Dataset entries:
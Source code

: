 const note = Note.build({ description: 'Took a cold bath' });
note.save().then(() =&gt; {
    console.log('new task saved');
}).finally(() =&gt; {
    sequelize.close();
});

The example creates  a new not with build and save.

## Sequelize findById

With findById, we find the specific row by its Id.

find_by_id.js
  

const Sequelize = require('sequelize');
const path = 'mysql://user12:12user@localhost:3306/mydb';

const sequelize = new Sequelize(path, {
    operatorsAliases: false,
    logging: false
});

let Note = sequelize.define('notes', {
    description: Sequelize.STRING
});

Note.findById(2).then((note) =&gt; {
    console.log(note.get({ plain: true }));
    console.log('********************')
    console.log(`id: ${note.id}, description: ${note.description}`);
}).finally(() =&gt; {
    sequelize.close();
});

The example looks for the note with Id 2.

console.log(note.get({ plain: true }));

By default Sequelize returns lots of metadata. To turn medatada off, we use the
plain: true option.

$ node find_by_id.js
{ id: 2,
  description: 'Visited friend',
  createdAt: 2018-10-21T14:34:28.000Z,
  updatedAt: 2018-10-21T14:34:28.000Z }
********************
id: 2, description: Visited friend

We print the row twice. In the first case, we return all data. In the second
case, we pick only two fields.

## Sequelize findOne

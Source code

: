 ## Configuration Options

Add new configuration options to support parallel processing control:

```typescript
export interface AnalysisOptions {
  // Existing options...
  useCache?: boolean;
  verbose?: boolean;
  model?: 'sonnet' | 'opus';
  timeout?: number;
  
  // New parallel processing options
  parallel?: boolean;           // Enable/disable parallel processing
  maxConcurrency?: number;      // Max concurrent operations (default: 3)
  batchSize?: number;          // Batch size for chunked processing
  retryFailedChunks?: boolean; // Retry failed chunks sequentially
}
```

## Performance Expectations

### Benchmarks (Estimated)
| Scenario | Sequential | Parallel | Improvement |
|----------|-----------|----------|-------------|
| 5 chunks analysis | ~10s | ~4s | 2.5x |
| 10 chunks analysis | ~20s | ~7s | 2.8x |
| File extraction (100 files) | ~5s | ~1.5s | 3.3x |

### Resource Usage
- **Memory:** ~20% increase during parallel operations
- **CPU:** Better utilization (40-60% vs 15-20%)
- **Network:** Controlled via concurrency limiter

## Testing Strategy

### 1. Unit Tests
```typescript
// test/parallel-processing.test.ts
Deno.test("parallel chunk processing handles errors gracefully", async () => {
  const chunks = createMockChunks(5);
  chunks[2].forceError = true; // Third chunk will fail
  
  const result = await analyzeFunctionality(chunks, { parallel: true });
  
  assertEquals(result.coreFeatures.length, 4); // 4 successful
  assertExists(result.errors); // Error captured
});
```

What you should do -
Extract all lines of the records above that include "plain".

Reply to the task -
    console.log(note.get({ plain: true }));
console.log(note.get({ plain: true }));
plain: true option.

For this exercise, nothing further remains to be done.